Same move at two rivals. Procter & Gamble and Danone ran variations of the same playbook across the same window, with Procter & Gamble particularly visible on pack-size changes in laundry and home care, and Danone on yogurt multi-pack entry tiers.

The lesson behind it

Unilever's 2023 to 2024 reopening is the case that anchors this guide because it is the clearest public demonstration that conceding entry-tier share has a real operational cost when you try to reverse it. The premiumisation wave felt commercially correct in 2020 and 2021 because blended margin improved and the premium SKUs were growing. The cost showed up in 2023 when the trial funnel had emptied and the path back through a reopened entry tier required a substantial operational effort at the pack-architecture level. Question 1 (how much trial flows through the entry pack) is the question that catches most of the 'quietly concede' decisions before they happen. Question 3 (can you close the gap via pack shrink) is the move that saved the Unilever reopening in 2023 and 2024 from being a full-tier price-cut exercise.

Tools

Run these before you commit

Lessons that go deeper

The lessons behind this guide

When to revisit this decision

How often, and what should make you re-decide

Re-walk this guide every six months, and again whenever private-label share in your category shifts by more than 2 percentage points in a single quarter. Three of the five questions (trial share, price gap, premium-tier growth) can move inside six months.

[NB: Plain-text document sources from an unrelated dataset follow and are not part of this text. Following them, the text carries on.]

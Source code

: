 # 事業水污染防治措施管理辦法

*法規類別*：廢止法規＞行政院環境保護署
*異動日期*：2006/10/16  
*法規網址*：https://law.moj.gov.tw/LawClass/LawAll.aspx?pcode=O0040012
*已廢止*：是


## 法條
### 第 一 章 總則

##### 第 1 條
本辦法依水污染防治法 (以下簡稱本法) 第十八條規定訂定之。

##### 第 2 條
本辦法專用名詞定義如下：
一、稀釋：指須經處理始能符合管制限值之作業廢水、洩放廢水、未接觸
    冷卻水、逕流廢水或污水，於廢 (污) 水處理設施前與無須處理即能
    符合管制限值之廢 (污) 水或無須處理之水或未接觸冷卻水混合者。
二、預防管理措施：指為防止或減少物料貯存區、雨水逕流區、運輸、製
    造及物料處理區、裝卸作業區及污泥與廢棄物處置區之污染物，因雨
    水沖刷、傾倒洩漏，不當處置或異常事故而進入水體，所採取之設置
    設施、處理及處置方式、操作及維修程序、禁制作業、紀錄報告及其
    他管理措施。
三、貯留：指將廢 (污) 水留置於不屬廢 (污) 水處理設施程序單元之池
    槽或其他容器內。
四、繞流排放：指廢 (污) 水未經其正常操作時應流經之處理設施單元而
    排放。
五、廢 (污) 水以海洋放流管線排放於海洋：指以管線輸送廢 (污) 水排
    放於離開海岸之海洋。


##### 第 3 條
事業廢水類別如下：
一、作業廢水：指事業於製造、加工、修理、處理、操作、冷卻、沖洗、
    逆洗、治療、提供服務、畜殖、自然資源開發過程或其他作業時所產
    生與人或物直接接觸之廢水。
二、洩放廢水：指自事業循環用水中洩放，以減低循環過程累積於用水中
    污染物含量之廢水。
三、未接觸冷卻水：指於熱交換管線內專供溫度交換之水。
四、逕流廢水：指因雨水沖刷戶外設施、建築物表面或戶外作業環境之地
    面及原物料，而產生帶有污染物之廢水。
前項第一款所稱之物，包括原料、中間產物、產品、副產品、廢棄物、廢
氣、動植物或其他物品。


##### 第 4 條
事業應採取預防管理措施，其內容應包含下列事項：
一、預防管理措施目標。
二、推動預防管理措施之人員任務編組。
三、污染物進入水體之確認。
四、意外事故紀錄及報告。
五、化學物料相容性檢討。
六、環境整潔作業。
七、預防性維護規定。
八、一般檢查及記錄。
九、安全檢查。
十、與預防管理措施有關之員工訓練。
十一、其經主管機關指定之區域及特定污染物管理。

  • A private-label or discount alternative launches at a new price point that widens your gap by more than 5 percentage points. Re-check Q2 immediately.
  • Your entry-pack volume share or trial-attribution share moves by more than 3 percentage points up or down within a single quarter. Re-check Q1.
  • Your supply chain unlocks a pack-size format that was previously blocked by manufacturing constraints or supply agreements. Re-check Q3, since the pack-shrink path may now be available.
  • A cost-inflation wave compresses your entry-pack contribution margin by more than 5 percentage points over two quarters. Re-check Q4, since the direct-cut path may have closed.
  • A top retailer signals it is considering delisting the entry-pack SKU. Re-walk the whole guide. The retailer has seen the share trend before you have and is responding to it.